▶ _TO DO_:
Among the entries that follow, the required portion opens with the line containing "rather than assumed." and closes with the line containing "postulates of taste". Give that portion again exactly, and nothing else.

▶ _PROVIDED INFORMATION_:

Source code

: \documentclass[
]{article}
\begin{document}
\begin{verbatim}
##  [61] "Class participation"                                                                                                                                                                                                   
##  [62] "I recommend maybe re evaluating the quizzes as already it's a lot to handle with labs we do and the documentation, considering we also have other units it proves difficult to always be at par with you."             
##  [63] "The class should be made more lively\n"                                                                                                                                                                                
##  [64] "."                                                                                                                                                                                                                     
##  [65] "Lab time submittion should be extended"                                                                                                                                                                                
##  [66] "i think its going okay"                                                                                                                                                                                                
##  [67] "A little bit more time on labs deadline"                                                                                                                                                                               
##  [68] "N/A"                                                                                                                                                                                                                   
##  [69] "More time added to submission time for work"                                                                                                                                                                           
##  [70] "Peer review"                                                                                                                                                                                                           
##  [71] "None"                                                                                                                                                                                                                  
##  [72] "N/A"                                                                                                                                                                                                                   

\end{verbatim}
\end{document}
--
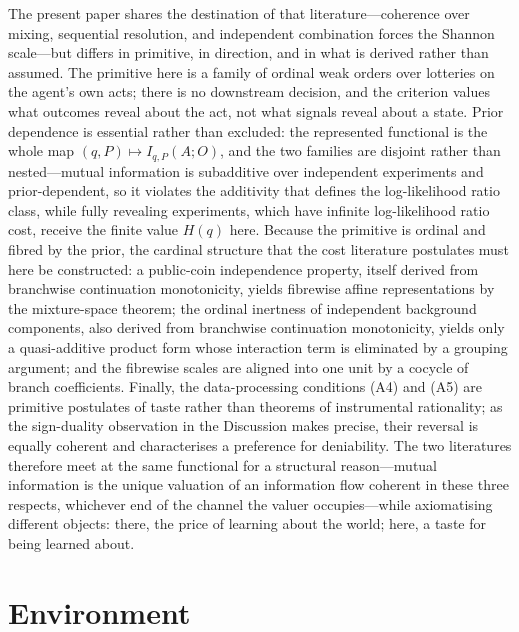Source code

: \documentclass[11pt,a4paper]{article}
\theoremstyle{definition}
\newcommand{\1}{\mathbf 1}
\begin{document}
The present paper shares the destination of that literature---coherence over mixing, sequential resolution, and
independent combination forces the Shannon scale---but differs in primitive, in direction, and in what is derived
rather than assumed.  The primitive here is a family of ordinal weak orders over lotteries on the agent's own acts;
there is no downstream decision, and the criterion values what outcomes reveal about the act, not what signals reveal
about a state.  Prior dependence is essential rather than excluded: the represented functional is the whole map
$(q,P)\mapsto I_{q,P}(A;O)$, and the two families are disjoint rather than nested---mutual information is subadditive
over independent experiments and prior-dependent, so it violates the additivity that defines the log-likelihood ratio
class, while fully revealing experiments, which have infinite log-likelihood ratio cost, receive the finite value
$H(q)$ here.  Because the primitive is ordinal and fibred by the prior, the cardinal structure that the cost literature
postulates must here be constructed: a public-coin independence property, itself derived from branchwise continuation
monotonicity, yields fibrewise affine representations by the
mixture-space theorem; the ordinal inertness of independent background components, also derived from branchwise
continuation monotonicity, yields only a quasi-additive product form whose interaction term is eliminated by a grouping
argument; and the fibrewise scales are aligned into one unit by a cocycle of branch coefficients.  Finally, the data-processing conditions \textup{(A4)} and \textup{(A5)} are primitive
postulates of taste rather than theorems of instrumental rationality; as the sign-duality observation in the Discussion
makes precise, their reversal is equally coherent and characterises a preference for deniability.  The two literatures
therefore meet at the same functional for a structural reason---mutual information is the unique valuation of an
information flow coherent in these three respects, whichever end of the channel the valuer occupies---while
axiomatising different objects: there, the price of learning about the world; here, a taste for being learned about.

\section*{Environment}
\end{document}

▶ _EXERCISE SOLUTION_:
rather than assumed.  The primitive here is a family of ordinal weak orders over lotteries on the agent's own acts;
there is no downstream decision, and the criterion values what outcomes reveal about the act, not what signals reveal
about a state.  Prior dependence is essential rather than excluded: the represented functional is the whole map
$(q,P)\mapsto I_{q,P}(A;O)$, and the two families are disjoint rather than nested---mutual information is subadditive
over independent experiments and prior-dependent, so it violates the additivity that defines the log-likelihood ratio
class, while fully revealing experiments, which have infinite log-likelihood ratio cost, receive the finite value
$H(q)$ here.  Because the primitive is ordinal and fibred by the prior, the cardinal structure that the cost literature
postulates must here be constructed: a public-coin independence property, itself derived from branchwise continuation
monotonicity, yields fibrewise affine representations by the
mixture-space theorem; the ordinal inertness of independent background components, also derived from branchwise
continuation monotonicity, yields only a quasi-additive product form whose interaction term is eliminated by a grouping
argument; and the fibrewise scales are aligned into one unit by a cocycle of branch coefficients.  Finally, the data-processing conditions \textup{(A4)} and \textup{(A5)} are primitive
postulates of taste rather than theorems of instrumental rationality; as the sign-duality observation in the Discussion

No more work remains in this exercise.